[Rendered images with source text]
-------------------------

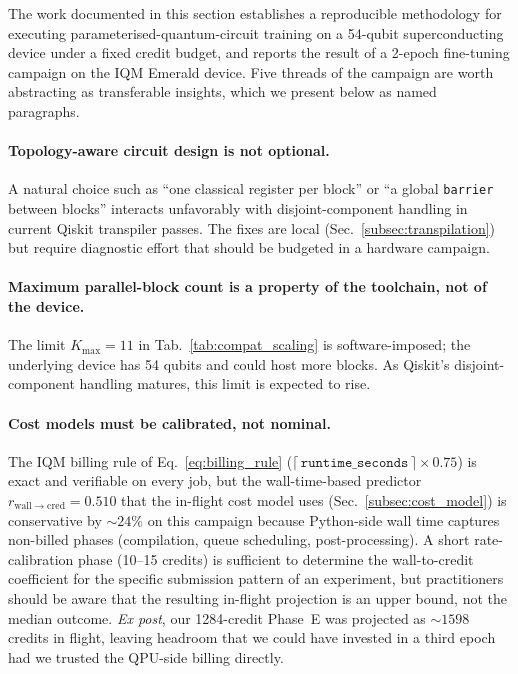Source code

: The work documented in this section establishes a reproducible methodology for executing parameterised-quantum-circuit training on a 54-qubit superconducting device under a fixed credit budget, and reports the result of a 2-epoch fine-tuning campaign on the IQM Emerald device. Five threads of the campaign are worth abstracting as transferable insights, which we present below as named paragraphs.

\paragraph{Topology-aware circuit design is not optional.}
A natural choice such as ``one classical register per block'' or ``a global \texttt{barrier} between blocks'' interacts unfavorably with disjoint-component handling in current Qiskit transpiler passes. The fixes are local (Sec.~\ref{subsec:transpilation}) but require diagnostic effort that should be budgeted in a hardware campaign.

\paragraph{Maximum parallel-block count is a property of the toolchain, not of the device.}
The limit $K_{\max}=11$ in Tab.~\ref{tab:compat_scaling} is software-imposed; the underlying device has 54 qubits and could host more blocks. As Qiskit's disjoint-component handling matures, this limit is expected to rise.

\paragraph{Cost models must be calibrated, not nominal.}
The IQM billing rule of Eq.~\ref{eq:billing_rule} ($\lceil\,\texttt{runtime\_seconds}\,\rceil \times 0.75$) is exact and verifiable on every job, but the wall-time-based predictor $r_{\mathrm{wall}\to\mathrm{cred}}=0.510$ that the in-flight cost model uses (Sec.~\ref{subsec:cost_model}) is conservative by $\sim 24\%$ on this campaign because Python-side wall time captures non-billed phases (compilation, queue scheduling, post-processing). A short rate-calibration phase (10--15 credits) is sufficient to determine the wall-to-credit coefficient for the specific submission pattern of an experiment, but practitioners should be aware that the resulting in-flight projection is an upper bound, not the median outcome. \emph{Ex post}, our 1284-credit Phase~E was projected as $\sim 1598$ credits in flight, leaving headroom that we could have invested in a third epoch had we trusted the QPU-side billing directly.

-------------------------

■ Task details: Return every line holding the word "circuit" from the records.

■ Written answer:
: The work documented in this section establishes a reproducible methodology for executing parameterised-quantum-circuit training on a 54-qubit superconducting device under a fixed credit budget, and reports the result of a 2-epoch fine-tuning campaign on the IQM Emerald device. Five threads of the campaign are worth abstracting as transferable insights, which we present below as named paragraphs.
\paragraph{Topology-aware circuit design is not optional.}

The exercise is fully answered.